A legal challenge to Gov. Ralph Northam’s “one-gun-a-month” law was turned aside by a judge in Goochland County on Thursday afternoon, making it likely that the new gun control scheme will go into effect on July 1st. Judge Timothy Sanner said in his ruling that the commonwealth of Virginia has a substantial interest in limiting gun trafficking, and that the new law limiting handgun purchases to one per month (with a few exceptions) doesn’t violate Article I, Section 13 of the state constitution.

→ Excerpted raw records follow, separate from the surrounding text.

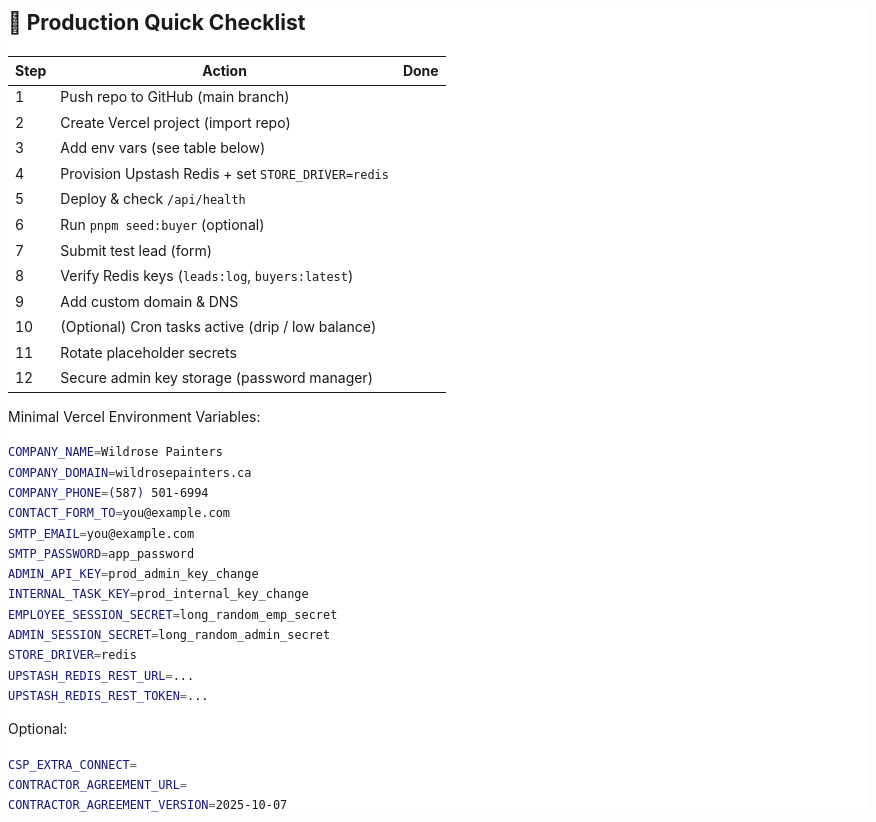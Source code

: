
 ```yaml
```

## 🚀 Production Quick Checklist

| Step | Action | Done |
|------|--------|------|
| 1 | Push repo to GitHub (main branch) |  |
| 2 | Create Vercel project (import repo) |  |
| 3 | Add env vars (see table below) |  |
| 4 | Provision Upstash Redis + set `STORE_DRIVER=redis` |  |
| 5 | Deploy & check `/api/health` |  |
| 6 | Run `pnpm seed:buyer` (optional) |  |
| 7 | Submit test lead (form) |  |
| 8 | Verify Redis keys (`leads:log`, `buyers:latest`) |  |
| 9 | Add custom domain & DNS |  |
| 10 | (Optional) Cron tasks active (drip / low balance) |  |
| 11 | Rotate placeholder secrets |  |
| 12 | Secure admin key storage (password manager) |  |

Minimal Vercel Environment Variables:

```bash
COMPANY_NAME=Wildrose Painters
COMPANY_DOMAIN=wildrosepainters.ca
COMPANY_PHONE=(587) 501-6994
CONTACT_FORM_TO=you@example.com
SMTP_EMAIL=you@example.com
SMTP_PASSWORD=app_password
ADMIN_API_KEY=prod_admin_key_change
INTERNAL_TASK_KEY=prod_internal_key_change
EMPLOYEE_SESSION_SECRET=long_random_emp_secret
ADMIN_SESSION_SECRET=long_random_admin_secret
STORE_DRIVER=redis
UPSTASH_REDIS_REST_URL=...
UPSTASH_REDIS_REST_TOKEN=...
```

Optional:

```bash
CSP_EXTRA_CONNECT=
CONTRACTOR_AGREEMENT_URL=
CONTRACTOR_AGREEMENT_VERSION=2025-10-07
```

During oral arguments, attorney David Browne, who represented local gun enthusiast Valerie Trojan in the lawsuit against Col. Gary Settle, Superintendent of the Virginia State Police, said the handgun purchase limit violated both the U.S. and Virginia Constitution under the right to bear arms. He further suggested the limit was an arbitrary numerical limit and compared it to limiting the purchase of a bible to once a month.
“It’s the right to bear arms: plural,” Browne, who works for the Richmond-based DC-based Spiro and Brown, said.
But Toby Heytens, Solicitor General for the state, argued the law, which allows additional purchases under certain conditions, amounted more to an enhanced background check. He also noted the lack of court intervention in similar laws, saying “no other court in the country” had considered ruling on such purchase limits.
And the nature of the purchase makes a difference as well, he argued. Heytens said it was not a prohibition limiting access to firearms, but rather a “modest restriction on commercial sales of firearms.”
Modest in practice, perhaps, but not in theory. As attorney David Browne noted, this limit is indeed arbitrary. What if next year the legislature comes back and hands Gov. Northam a bill limiting handgun purchases to one per year, instead of one per month? What if the law is expanded to include long guns and not just handguns?
Of course that’s an argument better suited for the broader legal challenge against the new law, rather than the request to grant an injunction barring the law from going into effect. Phillip Van Cleave, head of the Virginia Citizens Defense League, noted that there was a high bar set in order for the judge to grant the requested injunction, but he’s vowing to continue the legal challenge even without the injunction.
Van Cleave is also involved in a second lawsuit that aims to block a new universal background check law. Filed in the similarly rural Lynchburg County Circuit Court, the challenge is still awaiting a hearing date.
A call to the courthouse Wednesday suggested the case might not get heard before the law goes into effect next week, but a judge has since been assigned: Judge Patrick Yeatts.
Van Cleave and friends already know Yeatts to be an ally; the judge granted an injunction blocking Governor Ralph Northam’s executive order which closed gun ranges during the early days of the outbreak of Covid-19.
These legal challenges are likely to be joined by several others once Northam’s package of a half-dozen gun control bills goes into effect on July 1st. In addition to the background check and gun rationing measures, gun owners will have to deal with the state’s new “red flag” law; changes to the state’s concealed carry licensing process; and the establishment of new local restrictions on the possession of legally owned firearms on government-owned property.